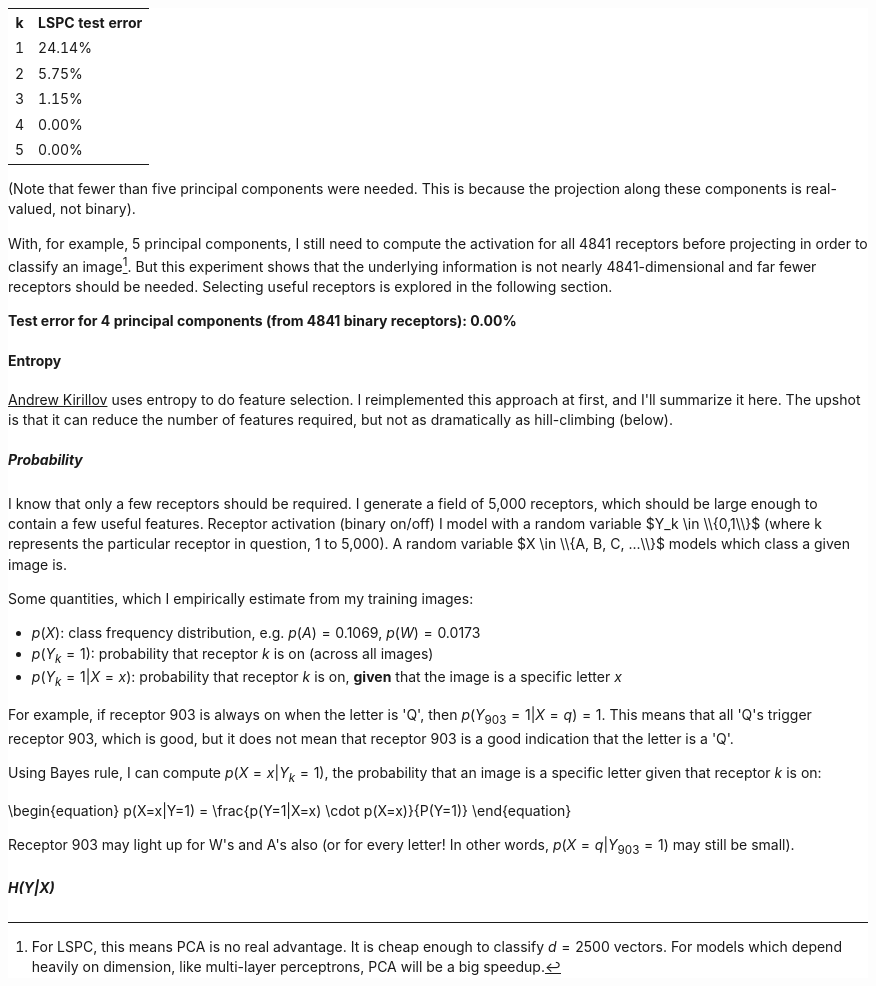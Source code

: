 <table>
<tr><th>k</th><th>LSPC test error</th></tr>
<tr><td>1</td><td>24.14%</td></tr>
<tr><td>2</td><td>5.75%</td></tr>
<tr><td>3</td><td>1.15%</td></tr>
<tr><td>4</td><td>0.00%</td></tr>
<tr><td>5</td><td>0.00%</td></tr>
</table>

(Note that fewer than five principal components were needed. This is because the projection along these components is real-valued, not binary).

With, for example, 5 principal components, I still need to compute the activation for all 4841 receptors before projecting in order to classify an image[^pca]. But this experiment shows that the underlying information is not nearly 4841-dimensional and far fewer receptors should be needed. Selecting useful receptors is explored in the following section.

__Test error for 4 principal components (from 4841 binary receptors): 0.00%__

<a name="entropy"></a>
#### Entropy

[Andrew Kirillov](http://www.codeproject.com/Articles/11285/Neural-Network-OCR) uses entropy to do feature selection. I reimplemented this approach at first, and I'll summarize it here. The upshot is that it can reduce the number of features required, but not as dramatically as hill-climbing (below).

##### Probability

I know that only a few receptors should be required. I generate a field of 5,000 receptors, which should be large enough to contain a few useful features. Receptor activation (binary on/off)  I model with a random variable $Y_k \in \\{0,1\\}$ (where k represents the particular receptor in question, 1 to 5,000). A random variable $X \in \\{A, B, C, ...\\}$ models which class a given image is.

Some quantities, which I empirically estimate from my training images:

* $p(X)$: class frequency distribution, e.g. $p(A) = 0.1069$, $p(W) = 0.0173$
* $p(Y_k=1)$: probability that receptor $k$ is on (across all images)
* $p(Y_k=1|X=x)$: probability that receptor $k$ is on, **given** that the image is a specific letter $x$

For example, if receptor 903 is always on when the letter is 'Q', then $p(Y_{903}=1|X=q) = 1$. This means that all 'Q's trigger receptor 903, which is good, but it does not mean that receptor 903 is a good indication that the letter is a 'Q'. 

Using Bayes rule, I can compute $p(X=x|Y_k=1)$, the probability that an image is a specific letter given that receptor $k$ is on:

\begin{equation}
p(X=x|Y=1) = \frac{p(Y=1|X=x) \cdot p(X=x)}{P(Y=1)}
\end{equation}

Receptor 903 may light up for W's and A's also (or for every letter! In other words, $p(X=q|Y_{903}=1)$ may still be small).

##### H(Y|X)


[^lspc]: [Sugiyama, Masashi. "Superfast-trainable multi-class probabilistic classifier by least-squares posterior fitting." *IEICE Transactions on Information and Systems* 93.10 (2010): 2690-2701.](http://www.ms.k.u-tokyo.ac.jp/2010/LSPC.pdf)
[^deskewing]: Or 'deslanting', discussed in Teow, Loo-Nin, and Kia-Fock Loe. "Robust vision-based features and classification schemes for off-line handwritten digit recognition." *Pattern Recognition* 35.11 (2002): 2355-2364.
[^smalldata]: This illustrates an inefficiency in the model: the template matching dataset contained more information, extracting the Hu features did not add any information. By rearranging information and throwing away redundant data, I was able to improve performance here. It is theoretically possible that a sufficiently complex neural network could perform optimally (here, perfect classification is possible) on the raw data. In some cases, this is impractical and some preprocessing can go a long way. On the other hand, especially in image recognition tasks, [DBNs](https://en.wikipedia.org/wiki/Deep_belief_network) and other deep neural models have shown remarkable results and can be used to generate high-level features automatically. It's possible that this kind of model can make manual feature design unnecessary, and enable feature design in spaces we do not understand.
[^log2]: One feature can split 28 classes into two groups of 14. Further independent features could split those into four groups of 7, then four groups of 3 and four groups of 4, and so on. [28] -> [14 14] -> [7 7 7 7] -> [3 3 3 3 4 4 4 4] -> [2 2 2 2 2 2 2 2 2 2 2 2 1 1 1] -> [1 1 1 1 1 1 1 1 1 1 1 1 1 1 1 1 1 1 1 1 1 1 1 1 1 1 1]. So 5 features are needed.
[^gender]: The game came out in 1979, so this is binary.
[^pcacont]: With continuous rather than binary receptor activations, PCA+LSPC required 8 principal components.
[^pca]: For LSPC, this means PCA is no real advantage. It is cheap enough to classify $d=2500$ vectors. For models which depend heavily on dimension, like multi-layer perceptrons, PCA will be a big speedup.
[^goodquestion]: Maximizing this value, then, would seem counterintuitive. However, receptors which evenly split the class space also have high entropy. I also tried minimizing H(X|Y), which is more akin to asking "does the subject wear green eyeglasses?" than "does the subject have facial hair?", but small values here at least ensure there is some certainty. Both approach suffer from the redundancy issue I discuss in the next section.
[^mrmr]: This combined entropy/redundancy approach is vaguely reminiscent of more mature techniques like [mRMR](https://en.wikipedia.org/wiki/Feature_selection#Minimum-redundancy-maximum-relevance_.28mRMR.29_feature_selection).
[^hillclimb]: I guess nobody calls it "valley-descending"
[^receptors]: It's worth noting the similarities to template matching here. These features are not invariant to rotation or skew, but are somewhat more flexible than templates because activation may take place anywhere on an arbitrary line segment.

-*-

## Problem requirements
Your reply should repeat the entries above exactly, leaving the pictures out.

## The completed task
Source code

: <table>
<tr><th>k</th><th>LSPC test error</th></tr>
<tr><td>1</td><td>24.14%</td></tr>
<tr><td>2</td><td>5.75%</td></tr>
<tr><td>3</td><td>1.15%</td></tr>
<tr><td>4</td><td>0.00%</td></tr>
<tr><td>5</td><td>0.00%</td></tr>
</table>

(Note that fewer than five principal components were needed. This is because the projection along these components is real-valued, not binary).

With, for example, 5 principal components, I still need to compute the activation for all 4841 receptors before projecting in order to classify an image[^pca]. But this experiment shows that the underlying information is not nearly 4841-dimensional and far fewer receptors should be needed. Selecting useful receptors is explored in the following section.

__Test error for 4 principal components (from 4841 binary receptors): 0.00%__

<a name="entropy"></a>
#### Entropy

[Andrew Kirillov](http://www.codeproject.com/Articles/11285/Neural-Network-OCR) uses entropy to do feature selection. I reimplemented this approach at first, and I'll summarize it here. The upshot is that it can reduce the number of features required, but not as dramatically as hill-climbing (below).

##### Probability

I know that only a few receptors should be required. I generate a field of 5,000 receptors, which should be large enough to contain a few useful features. Receptor activation (binary on/off)  I model with a random variable $Y_k \in \\{0,1\\}$ (where k represents the particular receptor in question, 1 to 5,000). A random variable $X \in \\{A, B, C, ...\\}$ models which class a given image is.

Some quantities, which I empirically estimate from my training images:

* $p(X)$: class frequency distribution, e.g. $p(A) = 0.1069$, $p(W) = 0.0173$
* $p(Y_k=1)$: probability that receptor $k$ is on (across all images)
* $p(Y_k=1|X=x)$: probability that receptor $k$ is on, **given** that the image is a specific letter $x$

For example, if receptor 903 is always on when the letter is 'Q', then $p(Y_{903}=1|X=q) = 1$. This means that all 'Q's trigger receptor 903, which is good, but it does not mean that receptor 903 is a good indication that the letter is a 'Q'. 

Using Bayes rule, I can compute $p(X=x|Y_k=1)$, the probability that an image is a specific letter given that receptor $k$ is on:

\begin{equation}
p(X=x|Y=1) = \frac{p(Y=1|X=x) \cdot p(X=x)}{P(Y=1)}
\end{equation}

Receptor 903 may light up for W's and A's also (or for every letter! In other words, $p(X=q|Y_{903}=1)$ may still be small).

##### H(Y|X)


[^lspc]: [Sugiyama, Masashi. "Superfast-trainable multi-class probabilistic classifier by least-squares posterior fitting." *IEICE Transactions on Information and Systems* 93.10 (2010): 2690-2701.](http://www.ms.k.u-tokyo.ac.jp/2010/LSPC.pdf)
[^deskewing]: Or 'deslanting', discussed in Teow, Loo-Nin, and Kia-Fock Loe. "Robust vision-based features and classification schemes for off-line handwritten digit recognition." *Pattern Recognition* 35.11 (2002): 2355-2364.
[^smalldata]: This illustrates an inefficiency in the model: the template matching dataset contained more information, extracting the Hu features did not add any information. By rearranging information and throwing away redundant data, I was able to improve performance here. It is theoretically possible that a sufficiently complex neural network could perform optimally (here, perfect classification is possible) on the raw data. In some cases, this is impractical and some preprocessing can go a long way. On the other hand, especially in image recognition tasks, [DBNs](https://en.wikipedia.org/wiki/Deep_belief_network) and other deep neural models have shown remarkable results and can be used to generate high-level features automatically. It's possible that this kind of model can make manual feature design unnecessary, and enable feature design in spaces we do not understand.
[^log2]: One feature can split 28 classes into two groups of 14. Further independent features could split those into four groups of 7, then four groups of 3 and four groups of 4, and so on. [28] -> [14 14] -> [7 7 7 7] -> [3 3 3 3 4 4 4 4] -> [2 2 2 2 2 2 2 2 2 2 2 2 1 1 1] -> [1 1 1 1 1 1 1 1 1 1 1 1 1 1 1 1 1 1 1 1 1 1 1 1 1 1 1]. So 5 features are needed.
[^gender]: The game came out in 1979, so this is binary.
[^pcacont]: With continuous rather than binary receptor activations, PCA+LSPC required 8 principal components.
[^pca]: For LSPC, this means PCA is no real advantage. It is cheap enough to classify $d=2500$ vectors. For models which depend heavily on dimension, like multi-layer perceptrons, PCA will be a big speedup.
[^goodquestion]: Maximizing this value, then, would seem counterintuitive. However, receptors which evenly split the class space also have high entropy. I also tried minimizing H(X|Y), which is more akin to asking "does the subject wear green eyeglasses?" than "does the subject have facial hair?", but small values here at least ensure there is some certainty. Both approach suffer from the redundancy issue I discuss in the next section.
[^mrmr]: This combined entropy/redundancy approach is vaguely reminiscent of more mature techniques like [mRMR](https://en.wikipedia.org/wiki/Feature_selection#Minimum-redundancy-maximum-relevance_.28mRMR.29_feature_selection).
[^hillclimb]: I guess nobody calls it "valley-descending"
[^receptors]: It's worth noting the similarities to template matching here. These features are not invariant to rotation or skew, but are somewhat more flexible than templates because activation may take place anywhere on an arbitrary line segment.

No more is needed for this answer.